Re: RAID1 robust read and read/write correct patch

ptb@xxxxxxxxxxxxxx (Peter T. Breuer) · Wed, 23 Feb 2005 22:15:16 +0100

J. David Beutel <jdb@xxxxxxxxx> wrote:
> Peter T. Breuer wrote, on 2005-Feb-23 1:50 AM:
> 
> > Quite possibly - I never tested the rewrite part of the patch, just
> >
> >wrote it to indicate how it should go and stuck it in to encourage
> >others to go on from there.  It's disabled by default.  You almost
> >certainly don't want to enable it unless you are a developer (or a
> >guinea pig :).
> 
> Thanks for taking a look at it!  Unfortunately, I'm not a kernel 
> developer.  I haven't even been using C for the last 8 years.  But I'd 
> really like to have that rewrite functionality, and I can dedicate my 
> system as a guinea pig for at least a little while, if there's a way I 
> can test it in a finite amount of time and build some confidence in it 
> before I start to really use that system.

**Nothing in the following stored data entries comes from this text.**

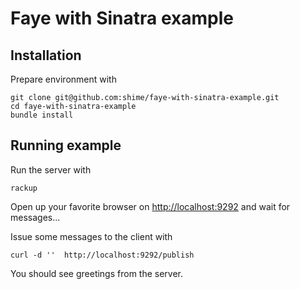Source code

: # Faye with Sinatra example

## Installation

Prepare environment with
```
git clone git@github.com:shime/faye-with-sinatra-example.git
cd faye-with-sinatra-example
bundle install
```

## Running example

Run the server with
```
rackup
```

Open up your favorite browser on [http://localhost:9292](http://localhost:9292) and
wait for messages...

Issue some messages to the client with

```
curl -d ''  http://localhost:9292/publish
```

You should see greetings from the server.
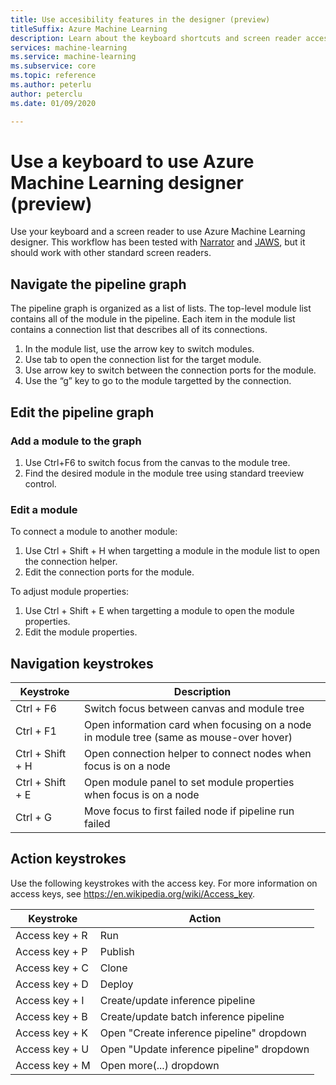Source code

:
 ```yaml
---
title: Use accesibility features in the designer (preview)
titleSuffix: Azure Machine Learning
description: Learn about the keyboard shortcuts and screen reader accessibility features available in the designer.
services: machine-learning
ms.service: machine-learning
ms.subservice: core
ms.topic: reference
ms.author: peterlu
author: peterclu
ms.date: 01/09/2020

---
```


# Use a keyboard to use Azure Machine Learning designer (preview)

Use your keyboard and a screen reader to use Azure Machine Learning designer. This workflow has been tested with [Narrator](https://support.microsoft.com/help/22798/windows-10-complete-guide-to-narrator) and [JAWS](https://www.freedomscientific.com/products/software/jaws/), but it should work with other standard screen readers.

## Navigate the pipeline graph

The pipeline graph is organized as a list of lists. The top-level module list contains all of the module in the pipeline. Each item in the module list contains a connection list that describes all of its connections. 

1. In the module list, use the arrow key to switch modules.
1. Use tab to open the connection list for the target module.
1. Use arrow key to switch between the connection ports for the module.
1. Use the “g” key to go to the module targetted by the connection.

## Edit the pipeline graph

### Add a module to the graph

1. Use Ctrl+F6 to switch focus from the canvas to the module tree.
1. Find the desired module in the module tree using standard treeview control.


### Edit a module

To connect a module to another module:

1. Use Ctrl + Shift + H when targetting a module in the module list to open the connection helper.
1. Edit the connection ports for the module.

To adjust module properties:

1. Use Ctrl + Shift + E when targetting a module to open the module properties.
1. Edit the module properties.

## Navigation keystrokes

| Keystroke | Description |
|-|-|
| Ctrl + F6 | Switch focus between canvas and module tree |
| Ctrl + F1   | Open information card when focusing on a node in module tree (same as mouse-over hover) |
| Ctrl + Shift + H | Open connection helper to connect nodes when focus is on a node |
| Ctrl + Shift + E | Open module panel to set module properties when focus is on a node |
| Ctrl + G | Move focus to first failed node if pipeline run failed |

## Action keystrokes

Use the following keystrokes with the access key. For more information on access keys, see https://en.wikipedia.org/wiki/Access_key.

| Keystroke | Action |
|-|-|
| Access key + R | Run |
| Access key + P | Publish |
| Access key + C | Clone |
| Access key + D | Deploy |
| Access key + I | Create/update inference pipeline |
| Access key + B | Create/update batch inference pipeline |
| Access key + K | Open "Create inference pipeline" dropdown |
| Access key + U | Open "Update inference pipeline" dropdown |
| Access key + M | Open more(...) dropdown |

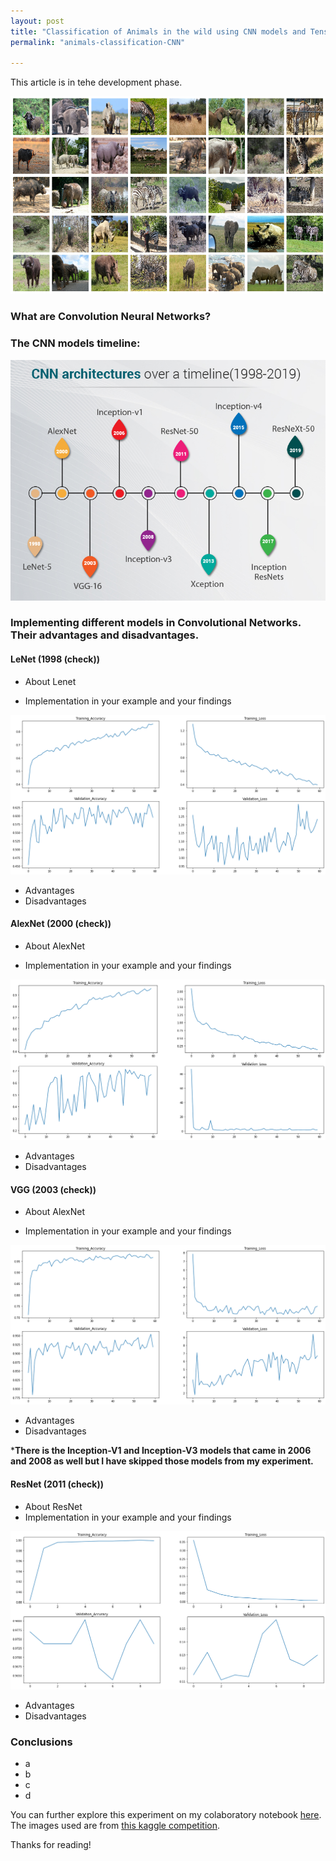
 ```yaml
---
layout: post
title: "Classification of Animals in the wild using CNN models and Tensorflow (Keras)"
permalink: "animals-classification-CNN"

---
```

This article is in tehe development phase.

<img src="/images/animals_classification/animals_trainset.png"> 

### What are Convolution Neural Networks?

### The CNN models timeline:

<img src="/images/animals_classification/CNN-Architecture-over-a-timeline.jpg"> 

### Implementing different models in Convolutional Networks. Their advantages and disadvantages.

#### LeNet (1998 (check))
* About Lenet

* Implementation in your example and your findings
<img src="/images/animals_classification/lenet_output.png"> 

* Advantages
* Disadvantages

#### AlexNet (2000 (check))
* About AlexNet

* Implementation in your example and your findings
<img src="/images/animals_classification/alexnet_output.png">

* Advantages
* Disadvantages

#### VGG (2003 (check))
* About AlexNet

* Implementation in your example and your findings
<img src="/images/animals_classification/VGG_output.png">

* Advantages
* Disadvantages

***There is the Inception-V1 and Inception-V3 models that came in 2006 and 2008 as well but I have skipped those models from my experiment.**

#### ResNet (2011 (check))
* About ResNet
* Implementation in your example and your findings
<img src="/images/animals_classification/Resnet_Output.png">

* Advantages
* Disadvantages

### Conclusions

* a
* b
* c
* d

You can further explore this experiment on my colaboratory notebook [here](https://www.google.com). The images used are from [this kaggle competition](https://www.google.com). 

Thanks for reading!
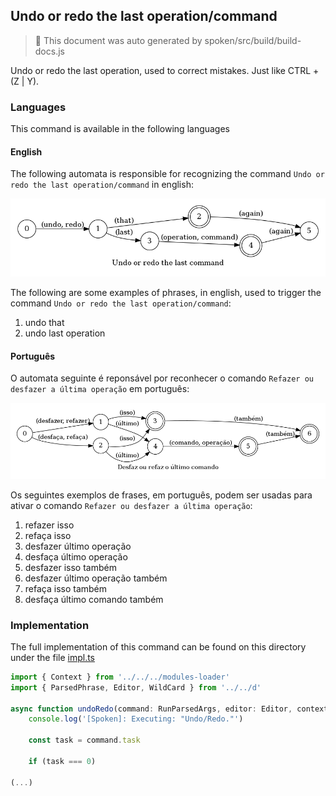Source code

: ## Undo or redo the last operation/command

> 🤖 This document was auto generated by spoken/src/build/build-docs.js

Undo or redo the last operation, used to correct mistakes. Just like CTRL + (Z | Y).

### Languages

This command is available in the following languages

#### English

The following automata is responsible for recognizing the command `Undo or redo the last operation/command` in english:

![English](phrase_en-US.png)

The following are some examples of phrases, in english, used to trigger the command `Undo or redo the last operation/command`:

1. undo that
2. undo last operation

#### Português

O automata seguinte é reponsável por reconhecer o comando `Refazer ou desfazer a última operação` em português:

![Português](phrase_pt-BR.png)

Os seguintes exemplos de frases, em português, podem ser usadas para ativar o comando `Refazer ou desfazer a última operação`:

1. refazer isso
2. refaça isso
3. desfazer último operação
4. desfaça último operação
5. desfazer isso também
6. desfazer último operação também
7. refaça isso também
8. desfaça último comando também

### Implementation

The full implementation of this command can be found on this directory under the file [impl.ts](impl.ts)

```typescript
import { Context } from '../../../modules-loader'
import { ParsedPhrase, Editor, WildCard } from '../../d'

async function undoRedo(command: RunParsedArgs, editor: Editor, context: {}) {
    console.log('[Spoken]: Executing: "Undo/Redo."')

    const task = command.task

    if (task === 0)

(...)
```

I'd say that theres's about a 50/50 chance that it will work as it is
without crashing the kernel. But it's impossible to say until somebody
tries it unless more people offer their kibbitzing thought-experiments
first!

I can run the 2.4 UML kernel safely for tests, but it's not as good as
running a real kernel because you don't get an OOPS when things go bad.
You just don't have to suffer the psych pain of rebooting! So you can
do more debugging, although the debugging is not as good. And you stil 
have to set up the test again each time.

I'm particularly unclear in the present patch if end_io is run on the
original read request after it's been retried and used as the first
half of a read-write resync pair. I simply can't see from the code, and
running is the only way of finding out. There are also possible race
conditions against the resync thread proper under some conditions, but
that won't be a problem in testing.

> I'd like to start with an md unit test suite.  Is there one?  I don't 

!! I always simply do

   dd if=/dev/zero of=/tmp/core0 bs=4k count=1k
   dd if=/dev/zero of=/tmp/core1 bs=4k count=1k
   losetup /dev/loop0 /tmp/core0
   losetup /dev/loop1 /tmp/core1
   mdadm -C -l 1 -n 2 -x 0 --force /dev/md0 /dev/loop[01]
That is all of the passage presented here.